Since I believe everything I read, it wasn’t with a bounce in my step that I approached the Sustainability Fair today. The last thing I wanted was to be accosted by a Chancellor Green full of people telling me I wasn’t sustainable and trying to steal my umbrella. But I really wanted to win a trash sculpture, so I donned my camo and went.
Petrified that I would be recognized as the rogue green bean I am, I did my best to blend in. Neon green socks peeked out from my sneakers. I also wore a forest green jacket, green face paint, and even green underwear made of recycled plastic just in case there was a search for unsustainable apparel.

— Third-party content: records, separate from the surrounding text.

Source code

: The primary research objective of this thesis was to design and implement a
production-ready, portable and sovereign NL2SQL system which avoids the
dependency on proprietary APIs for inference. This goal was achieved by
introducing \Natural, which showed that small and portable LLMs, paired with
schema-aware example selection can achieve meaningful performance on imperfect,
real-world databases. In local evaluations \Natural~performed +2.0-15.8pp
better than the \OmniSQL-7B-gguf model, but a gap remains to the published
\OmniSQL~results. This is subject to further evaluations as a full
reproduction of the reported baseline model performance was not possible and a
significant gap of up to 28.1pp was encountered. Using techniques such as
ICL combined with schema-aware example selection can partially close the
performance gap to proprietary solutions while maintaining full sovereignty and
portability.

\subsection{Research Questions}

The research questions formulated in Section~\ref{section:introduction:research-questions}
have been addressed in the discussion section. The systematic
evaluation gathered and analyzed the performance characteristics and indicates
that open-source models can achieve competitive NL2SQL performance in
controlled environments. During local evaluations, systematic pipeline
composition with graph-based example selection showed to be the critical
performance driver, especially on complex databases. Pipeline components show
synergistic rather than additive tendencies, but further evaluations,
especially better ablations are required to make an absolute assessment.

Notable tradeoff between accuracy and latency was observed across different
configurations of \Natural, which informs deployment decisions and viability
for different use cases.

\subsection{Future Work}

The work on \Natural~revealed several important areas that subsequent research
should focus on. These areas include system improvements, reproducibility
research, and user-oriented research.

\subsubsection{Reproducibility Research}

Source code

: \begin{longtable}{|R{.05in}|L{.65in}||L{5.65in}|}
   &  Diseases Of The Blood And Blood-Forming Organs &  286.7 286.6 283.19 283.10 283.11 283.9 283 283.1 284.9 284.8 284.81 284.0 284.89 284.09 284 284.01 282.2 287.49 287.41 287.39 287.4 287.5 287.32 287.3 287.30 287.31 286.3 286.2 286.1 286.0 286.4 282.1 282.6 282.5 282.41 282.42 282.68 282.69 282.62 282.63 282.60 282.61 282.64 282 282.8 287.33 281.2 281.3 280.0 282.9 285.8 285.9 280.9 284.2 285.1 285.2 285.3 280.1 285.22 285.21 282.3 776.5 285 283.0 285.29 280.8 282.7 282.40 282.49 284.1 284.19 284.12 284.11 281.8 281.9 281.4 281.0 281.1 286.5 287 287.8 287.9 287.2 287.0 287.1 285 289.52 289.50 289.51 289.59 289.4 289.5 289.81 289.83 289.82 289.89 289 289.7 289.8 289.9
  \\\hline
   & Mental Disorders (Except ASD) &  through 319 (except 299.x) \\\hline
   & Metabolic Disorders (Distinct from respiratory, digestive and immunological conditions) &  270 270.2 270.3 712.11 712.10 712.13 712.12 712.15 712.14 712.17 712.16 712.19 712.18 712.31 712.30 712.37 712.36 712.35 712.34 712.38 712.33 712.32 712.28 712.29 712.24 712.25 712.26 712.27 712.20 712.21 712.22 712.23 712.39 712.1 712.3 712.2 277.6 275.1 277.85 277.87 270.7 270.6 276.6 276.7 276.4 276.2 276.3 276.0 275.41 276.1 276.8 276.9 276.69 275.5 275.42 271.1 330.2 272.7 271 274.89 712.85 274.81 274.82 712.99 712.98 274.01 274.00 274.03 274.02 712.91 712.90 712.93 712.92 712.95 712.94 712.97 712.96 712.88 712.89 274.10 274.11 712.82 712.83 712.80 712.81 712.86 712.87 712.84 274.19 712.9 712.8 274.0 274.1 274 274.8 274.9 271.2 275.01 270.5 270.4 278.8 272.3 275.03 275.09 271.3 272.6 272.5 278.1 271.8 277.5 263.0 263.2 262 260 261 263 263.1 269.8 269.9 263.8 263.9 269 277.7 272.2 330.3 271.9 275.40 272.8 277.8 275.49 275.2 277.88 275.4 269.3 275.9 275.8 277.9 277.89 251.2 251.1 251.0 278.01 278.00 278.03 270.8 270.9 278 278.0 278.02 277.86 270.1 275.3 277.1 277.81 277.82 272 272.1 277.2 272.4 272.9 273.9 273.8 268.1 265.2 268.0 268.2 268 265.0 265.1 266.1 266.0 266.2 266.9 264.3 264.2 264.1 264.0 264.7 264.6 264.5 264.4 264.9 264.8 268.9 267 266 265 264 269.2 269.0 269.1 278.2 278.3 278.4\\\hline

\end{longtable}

I passed the first checkpoint, the Sustainable Kettle Corn station. I nodded to the men behind the table, and thought I was safe to pass until one called out for me to halt. My heart racing, I stopped in my tracks. I knew I should just proceed without looking back. But I stopped. As I turned around, I prepared not for surrender, but to fight. I was close to ripping off my green jacket and hopping into ninja stance when the man turned out to merely be offering me a map to the sustainable scavenger hunt. He was actually pretty nice and allowed me to take his picture by the kettle corn with my cell phone camera. My cover wasn’t yet blown.
Inside, there were fabulous trash sculptures every way I turned. I was offered sustainable food and drink in exchange for signing up to receive e-mails from countless sustainable groups on campus. That California roll was definitely worth the ten e-mails I have already received from the Cauliflower Amnesty Association.
After making my way through each station, I felt myself transforming. I was no longer green just in attire, but in body and soul. After seeing the atrocities committed upon our environment at many of the booths, my heart began crying shards of plastic. These people weren’t mean, they were my friends!
But my transformation ground to a halt when I was offered a “sustainable” chicken appetizer. I became enraged with this man extending to me chicken in a plastic cup and asked him whether, if Jon Edward could bring back that chicken to talk to us, the chicken would say he had been treated sustainably. My face became less and less green and more and more red and soon I was yelling and crying and bach-bach-baching like a chicken. Screw the environment, save the chickens! That chicken in the cup wanted to be alive, not featured in a cup of goop at a sustainability fair!
That’s when security came and hauled me out of Chancellor Green and into the cold, dark night. I threw my bottle of Dasani into the trashcan in a last act of sustainable defiance and then went back to my room to clip my fingernails.
-The Blogstress
2 comments:
I almost fell off my chair while reading this. Great story.
The Cauliflower Amnesty Association will hold it's November meeting this Friday at 4:00 pm, in the basement of Frist. On the agenda: "Malaysian Cauliflower Harvesting - The Killing Fields", "Suckling Pig: The Humane Alternative", and "Casseroles: Threat Or Menace?" In keeping with our pledge of solidarity with other species of brassica, our special guest speaker will be a stalk of broccoli.